In this study, the segments inoculated were located in the cranioventral regions of the caudal lobe, which are generally considered not to be involved in EIPH. These segments were chosen partly because they were expected to be free from the effects of previous EIPH and because they are more easily accessible to bronchoscopic examination. This study proves that under circumstances where inflammatory disease exists in the cranioventral pulmonary segments, then sufficient forces must be present to induce haemorrhage during strenuous exercise. Racehorses may haemorrhage into the cranioventral lung segments during exercise, although the prevalence of this must be low enough that the distribution of lesions commonly ascribed to EIPH (O'Callaghan et al. 1987) are far more subtle and infrequent than those observed in the caudodorsal regions of the lung. Whether the distribution of inflammatory lesions, their severity and rates of resolution have regional differences in equine lungs remains unknown, but it would seem that the principle determinant of haemorrhage in the caudal lung with EIPH is related to factors other than low grade pulmonary inflammatory disease.
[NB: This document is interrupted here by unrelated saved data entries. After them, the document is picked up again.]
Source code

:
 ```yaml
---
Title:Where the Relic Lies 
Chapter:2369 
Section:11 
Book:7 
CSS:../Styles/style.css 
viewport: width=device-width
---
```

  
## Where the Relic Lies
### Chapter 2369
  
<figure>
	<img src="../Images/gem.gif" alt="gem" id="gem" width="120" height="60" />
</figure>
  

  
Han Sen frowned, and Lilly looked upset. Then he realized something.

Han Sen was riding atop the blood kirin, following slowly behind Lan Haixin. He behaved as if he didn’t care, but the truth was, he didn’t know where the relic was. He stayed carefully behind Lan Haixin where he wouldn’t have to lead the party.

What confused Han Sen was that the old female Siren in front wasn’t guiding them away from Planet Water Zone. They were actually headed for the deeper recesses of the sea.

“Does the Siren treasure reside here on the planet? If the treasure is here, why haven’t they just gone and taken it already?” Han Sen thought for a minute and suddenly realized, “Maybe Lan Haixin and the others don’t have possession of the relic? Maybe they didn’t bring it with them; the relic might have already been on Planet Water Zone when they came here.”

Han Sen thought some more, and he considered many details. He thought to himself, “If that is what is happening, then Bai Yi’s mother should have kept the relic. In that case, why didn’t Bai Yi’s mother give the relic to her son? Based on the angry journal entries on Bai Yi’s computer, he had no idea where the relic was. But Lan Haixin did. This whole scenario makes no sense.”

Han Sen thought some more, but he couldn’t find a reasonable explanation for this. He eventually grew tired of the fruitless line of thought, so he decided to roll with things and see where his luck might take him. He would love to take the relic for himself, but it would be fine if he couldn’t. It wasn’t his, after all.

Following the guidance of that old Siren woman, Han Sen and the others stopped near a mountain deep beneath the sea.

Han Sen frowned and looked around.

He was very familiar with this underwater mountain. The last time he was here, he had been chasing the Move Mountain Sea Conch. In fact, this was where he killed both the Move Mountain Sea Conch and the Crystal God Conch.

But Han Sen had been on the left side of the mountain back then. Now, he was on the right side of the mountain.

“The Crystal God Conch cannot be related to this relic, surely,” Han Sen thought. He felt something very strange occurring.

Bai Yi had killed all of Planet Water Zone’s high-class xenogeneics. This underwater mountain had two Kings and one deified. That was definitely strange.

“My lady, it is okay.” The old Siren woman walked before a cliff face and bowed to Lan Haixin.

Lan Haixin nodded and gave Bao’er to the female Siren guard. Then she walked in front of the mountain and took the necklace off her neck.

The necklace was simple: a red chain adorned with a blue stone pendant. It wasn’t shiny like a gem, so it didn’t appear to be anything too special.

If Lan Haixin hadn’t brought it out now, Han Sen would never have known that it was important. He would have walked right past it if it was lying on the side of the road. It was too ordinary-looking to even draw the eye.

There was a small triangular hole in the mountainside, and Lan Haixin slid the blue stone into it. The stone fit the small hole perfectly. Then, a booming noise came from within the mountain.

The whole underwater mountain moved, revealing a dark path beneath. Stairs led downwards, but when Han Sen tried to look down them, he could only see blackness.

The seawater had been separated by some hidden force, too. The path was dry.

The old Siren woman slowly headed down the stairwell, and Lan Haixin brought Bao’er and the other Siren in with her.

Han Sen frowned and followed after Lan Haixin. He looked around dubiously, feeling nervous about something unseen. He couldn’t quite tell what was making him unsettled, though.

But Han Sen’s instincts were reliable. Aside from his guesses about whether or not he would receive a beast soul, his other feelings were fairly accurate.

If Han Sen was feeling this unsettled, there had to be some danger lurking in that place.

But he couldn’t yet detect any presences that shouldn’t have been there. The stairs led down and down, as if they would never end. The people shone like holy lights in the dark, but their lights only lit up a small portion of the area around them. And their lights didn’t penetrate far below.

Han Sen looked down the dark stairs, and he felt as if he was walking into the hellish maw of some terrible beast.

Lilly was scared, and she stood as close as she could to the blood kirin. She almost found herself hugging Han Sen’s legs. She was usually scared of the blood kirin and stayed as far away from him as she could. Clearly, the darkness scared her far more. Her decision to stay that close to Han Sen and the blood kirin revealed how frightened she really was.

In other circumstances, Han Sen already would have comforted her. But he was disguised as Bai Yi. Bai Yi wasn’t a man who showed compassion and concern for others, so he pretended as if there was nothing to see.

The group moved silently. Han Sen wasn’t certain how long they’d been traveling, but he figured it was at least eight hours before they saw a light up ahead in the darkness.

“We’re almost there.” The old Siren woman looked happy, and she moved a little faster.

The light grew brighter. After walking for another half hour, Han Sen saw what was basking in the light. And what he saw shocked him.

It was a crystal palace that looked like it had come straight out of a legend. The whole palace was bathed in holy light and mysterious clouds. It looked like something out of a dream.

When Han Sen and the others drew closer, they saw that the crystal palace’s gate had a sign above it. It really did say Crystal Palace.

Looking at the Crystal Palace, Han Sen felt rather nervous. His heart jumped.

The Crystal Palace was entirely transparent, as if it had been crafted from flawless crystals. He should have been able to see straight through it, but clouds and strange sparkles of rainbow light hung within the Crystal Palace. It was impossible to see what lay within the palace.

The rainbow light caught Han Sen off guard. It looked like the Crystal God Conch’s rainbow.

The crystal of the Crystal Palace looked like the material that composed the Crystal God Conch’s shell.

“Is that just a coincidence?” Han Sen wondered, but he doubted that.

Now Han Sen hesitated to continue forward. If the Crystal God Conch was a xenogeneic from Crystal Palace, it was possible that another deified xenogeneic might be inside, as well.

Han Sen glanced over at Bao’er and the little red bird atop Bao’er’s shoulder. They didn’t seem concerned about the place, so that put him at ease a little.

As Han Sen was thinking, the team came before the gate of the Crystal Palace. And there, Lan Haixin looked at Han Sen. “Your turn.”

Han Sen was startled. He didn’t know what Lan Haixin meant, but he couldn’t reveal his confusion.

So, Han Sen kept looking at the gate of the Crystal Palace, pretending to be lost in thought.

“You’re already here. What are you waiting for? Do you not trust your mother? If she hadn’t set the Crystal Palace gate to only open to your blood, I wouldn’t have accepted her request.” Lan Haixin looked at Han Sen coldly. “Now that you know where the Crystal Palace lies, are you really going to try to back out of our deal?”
In conclusion, this study demonstrates that at least certain forms of inflammation can promote pulmonary haemorrhage in response to exercise in horses. It is not clear whether this haemorrhage is necessarily from the same vessels as are typically involved in EIPH and unfortunately sampling of the lungs of these horses for histological sectioning was not possible. Small volume (40 ml) inoculation of bronchopulmonary segments with autologous blood is known to fill dependent alveolar spaces with erythrocytes within 30 min of inoculation (McKane and Slocombe 2002) and so it is therefore likely that the inoculated acetic acid solution also rapidly reached the bronchioles and alveolar spaces. However, even if inflammation produces bleeding from a different location (for example bronchiolar and not alveolar sites), it would add to the volume of haemorrhage present in the lower airways, and this is important as previous studies have shown that the adverse affects of EIPH on athletic performance are proportionate to the volume of blood in the airways (Kingston et al. 2002; Hinchcliff et al. 2005; McKane et al. 2008). Hence, there may be important implications for horses that undergo intense exercise whilst they are affected by inflammatory disease affecting distal bronchpulmonary segments.

Manufacturers' addresses

1 Critchley Electrical Products, Auburn, New South Wales, Australia.

2 Olympus, New Hyde Park, New York, USA.

3 Nature Vet, Agnes Banks, New South Wales, Australia.

4 Troy Laboratories, Smithfield, New South Wales, Australia.

5 Shandon Southern Products, Astmore, Cheshire, UK.

6 Lab-Aids, Narrabeen, New South Wales, Australia.

7 Beltalong, Euroa, Victoria, Australia.

8 Becton Dickinson, Parsippany, New Jersey, USA.

9 Sigma Stat, San Jose, California, USA.

Conflicts of interest

The authors have not declared any potential conflicts.